▶ _WHAT THIS TASK INVOLVES_
Write out the entries below exactly, starting at the first line and stopping after the line that contains "queue may be a better choice."; skip all pictures.

▶ _RECORDS SUPPLIED_
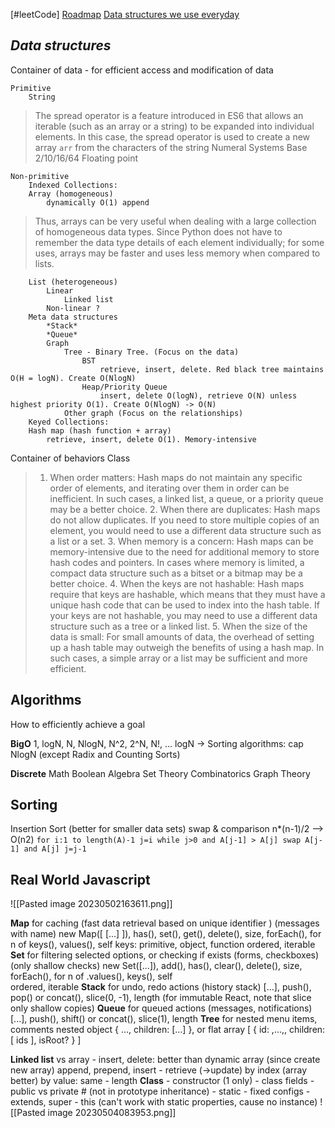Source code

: [#leetCode]
[Roadmap](https://roadmap.sh/computer-science)
[Data structures we use everyday](https://www.youtube.com/watch?v=ouipSd_5ivQ)
## ***Data structures***
Container of data - for efficient access and modification of data
				
	Primitive
		String
> The spread operator is a feature introduced in ES6 that allows an iterable (such as an array or a string) to be expanded into individual elements. In this case, the spread operator is used to create a new array `arr` from the characters of the string 
> 	Numeral Systems 
> 		Base 2/10/16/64
> 		Floating point

	Non-primitive
		Indexed Collections: 
		Array (homogeneous)
			dynamically O(1) append
> Thus, arrays can be very useful when dealing with a large collection of homogeneous data types. Since Python does not have to remember the data type details of each element individually; for some uses, arrays may be faster and uses less memory when compared to lists.

		List (heterogeneous)
			Linear
				Linked list
			Non-linear ?
		Meta data structures
			*Stack* 
			*Queue*
			Graph
				Tree - Binary Tree. (Focus on the data)
					BST
						retrieve, insert, delete. Red black tree maintains O(H = logN). Create O(NlogN)
					Heap/Priority Queue
						insert, delete O(logN), retrieve O(N) unless highest priority O(1). Create O(NlogN) -> O(N)
				Other graph (Focus on the relationships)
		Keyed Collections:
		Hash map (hash function + array)
			retrieve, insert, delete O(1). Memory-intensive
 Container of behaviors
	Class


> 1.  When order matters: Hash maps do not maintain any specific order of elements, and iterating over them in order can be inefficient. In such cases, a linked list, a queue, or a priority queue may be a better choice.
	2.  When there are duplicates: Hash maps do not allow duplicates. If you need to store multiple copies of an element, you would need to use a different data structure such as a list or a set. 
	3.  When memory is a concern: Hash maps can be memory-intensive due to the need for additional memory to store hash codes and pointers. In cases where memory is limited, a compact data structure such as a bitset or a bitmap may be a better choice.
	4.  When the keys are not hashable: Hash maps require that keys are hashable, which means that they must have a unique hash code that can be used to index into the hash table. If your keys are not hashable, you may need to use a different data structure such as a tree or a linked list.
	5.  When the size of the data is small: For small amounts of data, the overhead of setting up a hash table may outweigh the benefits of using a hash map. In such cases, a simple array or a list may be sufficient and more efficient.


## **Algorithms**
How to efficiently achieve a goal

**BigO**
1, logN, N, NlogN, N^2, 2^N, N!, ...
logN -> Sorting algorithms: cap NlogN (except Radix and Counting Sorts)

**Discrete** Math
Boolean Algebra
Set Theory
Combinatorics
	Graph Theory

## **Sorting** 
Insertion Sort (better for smaller data sets)
	swap & comparison
	n*(n-1)/2 --> O(n2)
	```
	for i:1 to length(A)-1
		j=i
		while j>0 and A[j-1] > A[j]
			swap A[j-1] and A[j]
			j=j-1
	```

## **Real World Javascript**
![[Pasted image 20230502163611.png]]

**Map** for caching (fast data retrieval based on unique identifier ) (messages with name)
	new Map([ [...] ]), has(), set(), get(), delete(), size, forEach(), for n of keys(), values(), self 
	keys: primitive, object, function
	ordered, iterable
**Set** for filtering selected options, or checking if exists (forms, checkboxes) (only shallow checks)
	new Set([...]), add(), has(), clear(), delete(), size, forEach(), for n of .values(), keys(), self   
	ordered, iterable
**Stack** for undo, redo actions (history stack)
	[...], push(), pop() or concat(), slice(0, -1), length (for immutable React, note that slice only shallow copies)
**Queue** for queued actions (messages, notifications)
	[...], push(), shift() or concat(), slice(1), length
**Tree** for nested menu items, comments
	nested object { ..., children: [...] }, or flat array [ { id: ,...,, children: [ ids ], isRoot? } ]
	
**Linked list** vs array
	- insert, delete: better than dynamic array (since create new array)
	append, prepend, insert 
	- retrieve (->update) 
		by index (array better) 
		by value: same
	- length
**Class**
	- constructor (1 only) - class fields
	- public vs private # (not in prototype inheritance)
	- static - fixed configs
	- extends, super
	- this (can't work with static properties, cause no instance)
	![[Pasted image 20230504083953.png]]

▶ _ANSWER AREA_
Source code

: [#leetCode]
[Roadmap](https://roadmap.sh/computer-science)
[Data structures we use everyday](https://www.youtube.com/watch?v=ouipSd_5ivQ)
## ***Data structures***
Container of data - for efficient access and modification of data
				
	Primitive
		String
> The spread operator is a feature introduced in ES6 that allows an iterable (such as an array or a string) to be expanded into individual elements. In this case, the spread operator is used to create a new array `arr` from the characters of the string 
> 	Numeral Systems 
> 		Base 2/10/16/64
> 		Floating point

	Non-primitive
		Indexed Collections: 
		Array (homogeneous)
			dynamically O(1) append
> Thus, arrays can be very useful when dealing with a large collection of homogeneous data types. Since Python does not have to remember the data type details of each element individually; for some uses, arrays may be faster and uses less memory when compared to lists.

		List (heterogeneous)
			Linear
				Linked list
			Non-linear ?
		Meta data structures
			*Stack* 
			*Queue*
			Graph
				Tree - Binary Tree. (Focus on the data)
					BST
						retrieve, insert, delete. Red black tree maintains O(H = logN). Create O(NlogN)
					Heap/Priority Queue
						insert, delete O(logN), retrieve O(N) unless highest priority O(1). Create O(NlogN) -> O(N)
				Other graph (Focus on the relationships)
		Keyed Collections:
		Hash map (hash function + array)
			retrieve, insert, delete O(1). Memory-intensive
 Container of behaviors
	Class


> 1.  When order matters: Hash maps do not maintain any specific order of elements, and iterating over them in order can be inefficient. In such cases, a linked list, a queue, or a priority queue may be a better choice.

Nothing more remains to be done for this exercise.